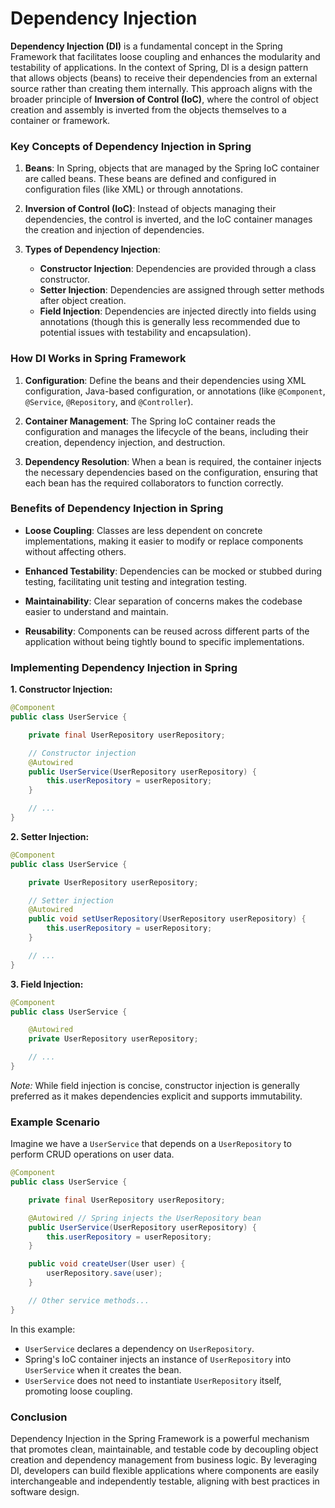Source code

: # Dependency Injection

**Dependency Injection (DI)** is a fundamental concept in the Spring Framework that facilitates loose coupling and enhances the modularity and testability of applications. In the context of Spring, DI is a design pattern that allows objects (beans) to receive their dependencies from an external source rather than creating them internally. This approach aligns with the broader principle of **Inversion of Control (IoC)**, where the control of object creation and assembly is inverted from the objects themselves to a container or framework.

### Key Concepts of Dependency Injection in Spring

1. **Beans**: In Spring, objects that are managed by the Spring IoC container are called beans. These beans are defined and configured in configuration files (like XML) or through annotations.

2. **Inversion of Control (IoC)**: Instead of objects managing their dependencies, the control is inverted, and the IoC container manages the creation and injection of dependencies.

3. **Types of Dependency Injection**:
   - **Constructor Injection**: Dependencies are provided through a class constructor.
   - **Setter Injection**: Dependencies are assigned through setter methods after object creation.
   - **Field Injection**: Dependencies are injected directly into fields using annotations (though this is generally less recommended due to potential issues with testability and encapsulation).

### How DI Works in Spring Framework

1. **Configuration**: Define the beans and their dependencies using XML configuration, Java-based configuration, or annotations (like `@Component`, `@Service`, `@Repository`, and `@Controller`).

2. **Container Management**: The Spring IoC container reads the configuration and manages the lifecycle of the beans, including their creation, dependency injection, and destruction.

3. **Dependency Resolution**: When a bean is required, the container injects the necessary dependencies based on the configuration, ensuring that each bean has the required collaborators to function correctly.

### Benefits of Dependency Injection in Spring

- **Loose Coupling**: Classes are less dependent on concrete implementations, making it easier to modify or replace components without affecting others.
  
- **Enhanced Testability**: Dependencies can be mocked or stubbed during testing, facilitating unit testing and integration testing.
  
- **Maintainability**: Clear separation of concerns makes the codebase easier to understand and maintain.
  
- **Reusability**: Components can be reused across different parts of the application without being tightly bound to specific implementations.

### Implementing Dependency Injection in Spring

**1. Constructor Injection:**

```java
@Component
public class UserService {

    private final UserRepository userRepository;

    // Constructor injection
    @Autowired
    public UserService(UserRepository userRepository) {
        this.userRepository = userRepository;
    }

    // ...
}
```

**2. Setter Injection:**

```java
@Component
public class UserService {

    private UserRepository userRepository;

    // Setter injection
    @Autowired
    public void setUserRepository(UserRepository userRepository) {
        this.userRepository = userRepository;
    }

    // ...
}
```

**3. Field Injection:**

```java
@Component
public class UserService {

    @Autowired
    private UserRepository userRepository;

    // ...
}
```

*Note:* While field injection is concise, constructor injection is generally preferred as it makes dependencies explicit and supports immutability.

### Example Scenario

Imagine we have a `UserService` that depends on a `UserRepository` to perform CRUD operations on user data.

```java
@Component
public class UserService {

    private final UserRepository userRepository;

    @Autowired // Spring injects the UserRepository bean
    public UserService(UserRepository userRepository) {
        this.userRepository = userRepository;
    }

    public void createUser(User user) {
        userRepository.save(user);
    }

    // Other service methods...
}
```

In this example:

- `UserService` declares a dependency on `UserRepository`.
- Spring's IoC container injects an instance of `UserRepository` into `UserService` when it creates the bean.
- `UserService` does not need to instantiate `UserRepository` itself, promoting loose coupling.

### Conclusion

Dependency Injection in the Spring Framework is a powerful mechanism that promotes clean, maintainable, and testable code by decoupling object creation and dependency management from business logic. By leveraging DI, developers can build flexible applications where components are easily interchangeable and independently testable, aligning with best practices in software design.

▶ TASK
Where an entry includes a picture, drop it, and print the rest of the material word for word.

▶ RESULT OF THIS TASK
Source code

: # Dependency Injection

**Dependency Injection (DI)** is a fundamental concept in the Spring Framework that facilitates loose coupling and enhances the modularity and testability of applications. In the context of Spring, DI is a design pattern that allows objects (beans) to receive their dependencies from an external source rather than creating them internally. This approach aligns with the broader principle of **Inversion of Control (IoC)**, where the control of object creation and assembly is inverted from the objects themselves to a container or framework.

### Key Concepts of Dependency Injection in Spring

1. **Beans**: In Spring, objects that are managed by the Spring IoC container are called beans. These beans are defined and configured in configuration files (like XML) or through annotations.

2. **Inversion of Control (IoC)**: Instead of objects managing their dependencies, the control is inverted, and the IoC container manages the creation and injection of dependencies.

3. **Types of Dependency Injection**:
   - **Constructor Injection**: Dependencies are provided through a class constructor.
   - **Setter Injection**: Dependencies are assigned through setter methods after object creation.
   - **Field Injection**: Dependencies are injected directly into fields using annotations (though this is generally less recommended due to potential issues with testability and encapsulation).

### How DI Works in Spring Framework

1. **Configuration**: Define the beans and their dependencies using XML configuration, Java-based configuration, or annotations (like `@Component`, `@Service`, `@Repository`, and `@Controller`).

2. **Container Management**: The Spring IoC container reads the configuration and manages the lifecycle of the beans, including their creation, dependency injection, and destruction.

3. **Dependency Resolution**: When a bean is required, the container injects the necessary dependencies based on the configuration, ensuring that each bean has the required collaborators to function correctly.

### Benefits of Dependency Injection in Spring

- **Loose Coupling**: Classes are less dependent on concrete implementations, making it easier to modify or replace components without affecting others.
  
- **Enhanced Testability**: Dependencies can be mocked or stubbed during testing, facilitating unit testing and integration testing.
  
- **Maintainability**: Clear separation of concerns makes the codebase easier to understand and maintain.
  
- **Reusability**: Components can be reused across different parts of the application without being tightly bound to specific implementations.

### Implementing Dependency Injection in Spring

**1. Constructor Injection:**

```java
@Component
public class UserService {

    private final UserRepository userRepository;

    // Constructor injection
    @Autowired
    public UserService(UserRepository userRepository) {
        this.userRepository = userRepository;
    }

    // ...
}
```

**2. Setter Injection:**

```java
@Component
public class UserService {

    private UserRepository userRepository;

    // Setter injection
    @Autowired
    public void setUserRepository(UserRepository userRepository) {
        this.userRepository = userRepository;
    }

    // ...
}
```

**3. Field Injection:**

```java
@Component
public class UserService {

    @Autowired
    private UserRepository userRepository;

    // ...
}
```

*Note:* While field injection is concise, constructor injection is generally preferred as it makes dependencies explicit and supports immutability.

### Example Scenario

Imagine we have a `UserService` that depends on a `UserRepository` to perform CRUD operations on user data.

```java
@Component
public class UserService {

    private final UserRepository userRepository;

    @Autowired // Spring injects the UserRepository bean
    public UserService(UserRepository userRepository) {
        this.userRepository = userRepository;
    }

    public void createUser(User user) {
        userRepository.save(user);
    }

    // Other service methods...
}
```

In this example:

- `UserService` declares a dependency on `UserRepository`.
- Spring's IoC container injects an instance of `UserRepository` into `UserService` when it creates the bean.
- `UserService` does not need to instantiate `UserRepository` itself, promoting loose coupling.

### Conclusion

Dependency Injection in the Spring Framework is a powerful mechanism that promotes clean, maintainable, and testable code by decoupling object creation and dependency management from business logic. By leveraging DI, developers can build flexible applications where components are easily interchangeable and independently testable, aligning with best practices in software design.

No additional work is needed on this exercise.